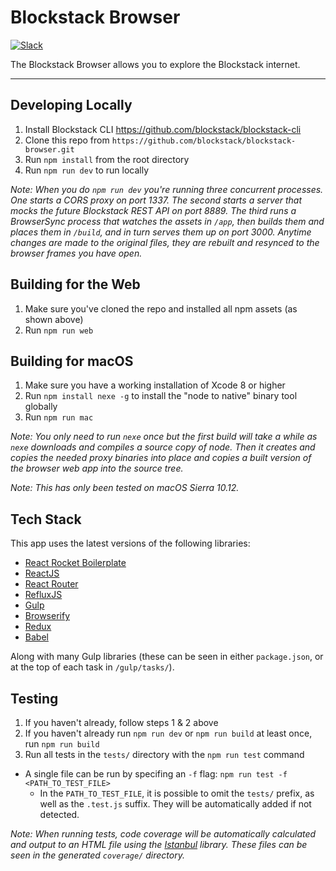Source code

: Blockstack Browser
============

[![Slack](http://slack.blockstack.org/badge.svg)](http://slack.blockstack.org/)

The Blockstack Browser allows you to explore the Blockstack internet.

---

## Developing Locally

1. Install Blockstack CLI https://github.com/blockstack/blockstack-cli
1. Clone this repo from `https://github.com/blockstack/blockstack-browser.git`
1. Run `npm install` from the root directory
1. Run `npm run dev` to run locally

*Note: When you do `npm run dev` you're running three concurrent processes. One starts a CORS proxy on port 1337. The second starts a server that mocks the future Blockstack REST API on port 8889. The third runs a BrowserSync process that watches the assets in `/app`, then builds them and places them in `/build`, and in turn serves them up on port 3000. Anytime changes are made to the original files, they are rebuilt and resynced to the browser frames you have open.*

## Building for the Web

1. Make sure you've cloned the repo and installed all npm assets (as shown above)
1. Run `npm run web`

## Building for macOS

1. Make sure you have a working installation of Xcode 8 or higher
1. Run `npm install nexe -g` to install the "node to native" binary tool globally
1. Run `npm run mac`

*Note: You only need to run `nexe` once but the first build will take a while as `nexe` downloads and compiles a source copy of node. Then it creates and copies the needed proxy binaries into place and copies a built version of the browser web app into the source tree.*

*Note: This has only been tested on macOS Sierra 10.12.*

## Tech Stack

This app uses the latest versions of the following libraries:

- [React Rocket Boilerplate](https://github.com/jakemmarsh/react-rocket-boilerplate)
- [ReactJS](https://github.com/facebook/react)
- [React Router](https://github.com/rackt/react-router)
- [RefluxJS](https://github.com/spoike/refluxjs)
- [Gulp](http://gulpjs.com/)
- [Browserify](http://browserify.org/)
- [Redux](https://github.com/reactjs/redux)
- [Babel](https://github.com/babel/babel)

Along with many Gulp libraries (these can be seen in either `package.json`, or at the top of each task in `/gulp/tasks/`).

## Testing

1. If you haven't already, follow steps 1 & 2 above
2. If you haven't already run `npm run dev` or `npm run build` at least once, run `npm run build`
3. Run all tests in the `tests/` directory with the `npm run test` command
  * A single file can be run by specifing an `-f` flag: `npm run test -f <PATH_TO_TEST_FILE>`
    * In the `PATH_TO_TEST_FILE`, it is possible to omit the `tests/` prefix, as well as the `.test.js` suffix. They will be automatically added if not detected.

*Note: When running tests, code coverage will be automatically calculated and output to an HTML file using the [Istanbul](https://github.com/gotwarlost/istanbul) library. These files can be seen in the generated `coverage/` directory.*
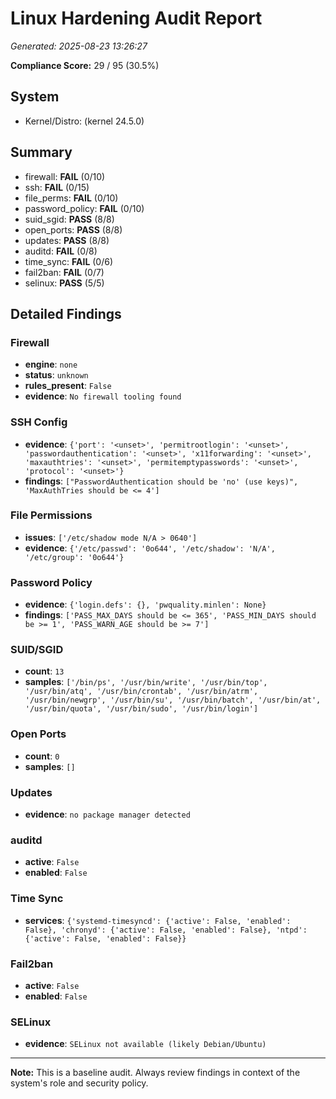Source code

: # Linux Hardening Audit Report
_Generated: 2025-08-23 13:26:27_

**Compliance Score:** 29 / 95  (30.5%)

## System
- Kernel/Distro:  (kernel 24.5.0)

## Summary
- firewall: **FAIL** (0/10)
- ssh: **FAIL** (0/15)
- file_perms: **FAIL** (0/10)
- password_policy: **FAIL** (0/10)
- suid_sgid: **PASS** (8/8)
- open_ports: **PASS** (8/8)
- updates: **PASS** (8/8)
- auditd: **FAIL** (0/8)
- time_sync: **FAIL** (0/6)
- fail2ban: **FAIL** (0/7)
- selinux: **PASS** (5/5)

## Detailed Findings
### Firewall
- **engine**: `none`
- **status**: `unknown`
- **rules_present**: `False`
- **evidence**: `No firewall tooling found`

### SSH Config
- **evidence**: `{'port': '<unset>', 'permitrootlogin': '<unset>', 'passwordauthentication': '<unset>', 'x11forwarding': '<unset>', 'maxauthtries': '<unset>', 'permitemptypasswords': '<unset>', 'protocol': '<unset>'}`
- **findings**: `["PasswordAuthentication should be 'no' (use keys)", 'MaxAuthTries should be <= 4']`

### File Permissions
- **issues**: `['/etc/shadow mode N/A > 0640']`
- **evidence**: `{'/etc/passwd': '0o644', '/etc/shadow': 'N/A', '/etc/group': '0o644'}`

### Password Policy
- **evidence**: `{'login.defs': {}, 'pwquality.minlen': None}`
- **findings**: `['PASS_MAX_DAYS should be <= 365', 'PASS_MIN_DAYS should be >= 1', 'PASS_WARN_AGE should be >= 7']`

### SUID/SGID
- **count**: `13`
- **samples**: `['/bin/ps', '/usr/bin/write', '/usr/bin/top', '/usr/bin/atq', '/usr/bin/crontab', '/usr/bin/atrm', '/usr/bin/newgrp', '/usr/bin/su', '/usr/bin/batch', '/usr/bin/at', '/usr/bin/quota', '/usr/bin/sudo', '/usr/bin/login']`

### Open Ports
- **count**: `0`
- **samples**: `[]`

### Updates
- **evidence**: `no package manager detected`

### auditd
- **active**: `False`
- **enabled**: `False`

### Time Sync
- **services**: `{'systemd-timesyncd': {'active': False, 'enabled': False}, 'chronyd': {'active': False, 'enabled': False}, 'ntpd': {'active': False, 'enabled': False}}`

### Fail2ban
- **active**: `False`
- **enabled**: `False`

### SELinux
- **evidence**: `SELinux not available (likely Debian/Ubuntu)`

---
**Note:** This is a baseline audit. Always review findings in context of the system's role and security policy.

Your assignment:
Only a number is wanted. How many lines of the entries above carry "detected"?

Exercise answer:
2